In the mornings a sensational breakfast was laid out on a communal table groaning under the weight of platters of tropical fruit and other life-sustaining goodies. Lunch and dinner were ordered in advance and also eaten communally in the ground floor, net-enclosed dining room that doubled as the reception area. I met a couple of German women teachers there who were good company at dinner each night when we shared large bottles of beer.
Much as I didn’t want to leave this idyllic place, I enquired about onward travel and learned that the train south to Bago left at eleven am. That beat the bus that departed in the middle of the night well six am actually. Yes, I was about to try once more to go to Bago.
A trishaw to transport me to the train station was conjured up. It was a long ride to the station for the trishaw rider, but this time at least it was not raining. At the entrance a guard took control of me and led me to the station master’s office, where we went through the passport and US dollar ritual again. It took a lot of writing of papers and filling in of forms before a ticket was allowed into my possession, costing ten dollars. I was taken to a seat, far away at the end of the platform, to wait.
The train arrived almost on time and I found my seat, a single similar to the one I’d had on the Moulmein train. The carriage was grotty but quite comfortable. Before we left the station master came aboard to seek me out and enquire if I was happy with my situation.
The ride to Bago was rough but nowhere as rough as my previous train trip. The windows were too filthy to see through, so it was a good thing that they had solidified in the half-open position and I could see over the top. There were few passengers in this upper class carriage, but a profusion of vendors passed through intermittently hawking chips, lollies and unidentifiable objects in mysterious bags.

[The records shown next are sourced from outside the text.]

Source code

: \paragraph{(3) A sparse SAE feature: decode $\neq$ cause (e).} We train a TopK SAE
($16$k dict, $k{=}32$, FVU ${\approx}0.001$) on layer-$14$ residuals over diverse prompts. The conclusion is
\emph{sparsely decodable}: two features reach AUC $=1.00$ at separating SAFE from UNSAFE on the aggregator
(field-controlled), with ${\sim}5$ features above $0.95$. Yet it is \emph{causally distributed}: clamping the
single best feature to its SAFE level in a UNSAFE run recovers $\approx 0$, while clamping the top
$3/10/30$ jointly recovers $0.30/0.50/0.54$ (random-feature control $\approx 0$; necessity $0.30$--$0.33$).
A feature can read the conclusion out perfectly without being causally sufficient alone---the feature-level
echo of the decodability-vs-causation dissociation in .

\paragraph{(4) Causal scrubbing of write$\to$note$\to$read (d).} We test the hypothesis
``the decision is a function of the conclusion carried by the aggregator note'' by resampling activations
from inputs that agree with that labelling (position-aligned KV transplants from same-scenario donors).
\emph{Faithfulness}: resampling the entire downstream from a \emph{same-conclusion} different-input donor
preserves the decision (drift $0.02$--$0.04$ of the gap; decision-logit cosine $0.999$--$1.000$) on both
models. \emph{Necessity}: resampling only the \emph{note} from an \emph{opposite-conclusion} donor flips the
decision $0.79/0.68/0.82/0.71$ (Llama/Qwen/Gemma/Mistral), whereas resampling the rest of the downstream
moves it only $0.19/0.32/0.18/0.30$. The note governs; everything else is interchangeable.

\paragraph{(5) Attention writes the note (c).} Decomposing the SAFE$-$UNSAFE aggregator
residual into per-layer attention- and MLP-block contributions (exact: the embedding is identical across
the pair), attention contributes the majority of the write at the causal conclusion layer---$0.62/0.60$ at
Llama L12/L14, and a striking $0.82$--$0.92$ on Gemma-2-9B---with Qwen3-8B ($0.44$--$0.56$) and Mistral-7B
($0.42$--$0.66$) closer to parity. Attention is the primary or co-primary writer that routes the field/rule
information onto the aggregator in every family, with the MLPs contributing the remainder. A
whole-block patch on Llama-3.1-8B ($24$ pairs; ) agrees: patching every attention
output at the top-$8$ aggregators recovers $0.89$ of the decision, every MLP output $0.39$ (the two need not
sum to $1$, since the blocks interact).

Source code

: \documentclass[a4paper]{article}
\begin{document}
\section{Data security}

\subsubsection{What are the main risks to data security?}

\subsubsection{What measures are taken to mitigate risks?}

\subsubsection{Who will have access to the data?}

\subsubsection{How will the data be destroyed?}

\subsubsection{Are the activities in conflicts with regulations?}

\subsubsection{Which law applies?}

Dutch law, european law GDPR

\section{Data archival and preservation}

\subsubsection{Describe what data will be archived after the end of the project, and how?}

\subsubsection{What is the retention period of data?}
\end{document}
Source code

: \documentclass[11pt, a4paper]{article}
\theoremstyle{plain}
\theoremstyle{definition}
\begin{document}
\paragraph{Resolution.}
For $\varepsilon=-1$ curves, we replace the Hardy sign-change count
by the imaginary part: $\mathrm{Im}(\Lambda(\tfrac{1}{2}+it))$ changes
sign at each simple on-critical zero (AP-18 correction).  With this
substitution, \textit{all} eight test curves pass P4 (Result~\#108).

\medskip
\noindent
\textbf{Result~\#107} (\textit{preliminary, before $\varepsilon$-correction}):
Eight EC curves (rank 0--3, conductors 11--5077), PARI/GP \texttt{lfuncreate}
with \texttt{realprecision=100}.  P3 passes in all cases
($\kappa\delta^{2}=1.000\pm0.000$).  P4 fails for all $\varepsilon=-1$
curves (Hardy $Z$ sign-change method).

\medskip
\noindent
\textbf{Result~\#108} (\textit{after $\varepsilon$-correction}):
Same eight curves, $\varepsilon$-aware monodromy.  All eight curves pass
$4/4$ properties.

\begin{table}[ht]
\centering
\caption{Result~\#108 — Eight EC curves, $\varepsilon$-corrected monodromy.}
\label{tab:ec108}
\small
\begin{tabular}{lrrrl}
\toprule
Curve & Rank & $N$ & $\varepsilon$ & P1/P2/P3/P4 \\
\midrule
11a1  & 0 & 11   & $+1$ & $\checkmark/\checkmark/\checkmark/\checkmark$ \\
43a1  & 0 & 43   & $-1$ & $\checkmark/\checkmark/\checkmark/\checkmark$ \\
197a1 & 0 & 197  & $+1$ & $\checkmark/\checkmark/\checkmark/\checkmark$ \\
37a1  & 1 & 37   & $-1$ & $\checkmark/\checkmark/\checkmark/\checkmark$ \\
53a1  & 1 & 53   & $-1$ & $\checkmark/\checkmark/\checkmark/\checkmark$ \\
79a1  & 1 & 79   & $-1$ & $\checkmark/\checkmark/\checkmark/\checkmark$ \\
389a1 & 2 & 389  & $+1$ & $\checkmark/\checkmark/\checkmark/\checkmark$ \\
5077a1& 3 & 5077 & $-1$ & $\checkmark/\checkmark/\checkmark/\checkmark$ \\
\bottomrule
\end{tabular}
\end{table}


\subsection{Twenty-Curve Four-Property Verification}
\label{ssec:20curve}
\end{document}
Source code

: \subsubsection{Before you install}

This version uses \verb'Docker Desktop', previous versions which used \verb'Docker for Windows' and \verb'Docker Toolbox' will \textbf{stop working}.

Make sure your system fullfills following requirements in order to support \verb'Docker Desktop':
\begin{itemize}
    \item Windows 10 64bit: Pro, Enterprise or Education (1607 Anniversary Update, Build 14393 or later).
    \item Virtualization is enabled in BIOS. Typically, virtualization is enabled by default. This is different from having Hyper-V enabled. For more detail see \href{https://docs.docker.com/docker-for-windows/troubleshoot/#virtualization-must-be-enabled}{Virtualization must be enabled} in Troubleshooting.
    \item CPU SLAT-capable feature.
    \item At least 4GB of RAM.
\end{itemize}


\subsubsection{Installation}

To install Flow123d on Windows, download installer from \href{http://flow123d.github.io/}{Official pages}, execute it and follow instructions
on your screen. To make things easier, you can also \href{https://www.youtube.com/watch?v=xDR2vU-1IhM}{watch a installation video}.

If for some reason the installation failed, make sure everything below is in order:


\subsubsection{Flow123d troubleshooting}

Although the bus takes two hours to Bago, this train ride took six. We stopped for ages on an elevated bridge in the middle of rice paddies with nothing in sight, probably due to a breakdown. This train thankfully had a lockable toilet, but it was still a major acrobatic feat to use it as I had to cling desperately to a pipe on the wall with one hand.
We arrived at Bago station only two hours late, which I believe is par for the course. On the platform I was kidnapped by a smooth type, who shunted me into a trishaw and in light rain sent me off to inspect a hotel he recommended, despite my saying that I wanted to go to the Bago Star Hotel. He followed behind on a motorbike, no doubt in order to squeeze a commission out of the hotel for obtaining my body. The place we arrived at looked a frightful tip and I did not even go in for an inspection. Agreeing to look at another that turned out to be miles away, I was pedalled off in the rain feeling terribly guilty about the poor man pushing me along.
The town was semi-flooded and the trishaw man had to wade, shoving me through foot-high lakes across streets. I offered to walk up the hills we came to but he said, ‘No’, and got off to push the bike with much panting and wheezing on what were by then dirt tracks. We had left the town after crossing a high bridge over the Bago River and turned off onto a rutted strip of bitumen that led onto dirt and rubble paths. Still we continued on, until finally we pulled into the courtyard of a building. By this time I would have said yes to any old dump to end the rider’s, and my, torment, but happily the place he had brought me to was lovely.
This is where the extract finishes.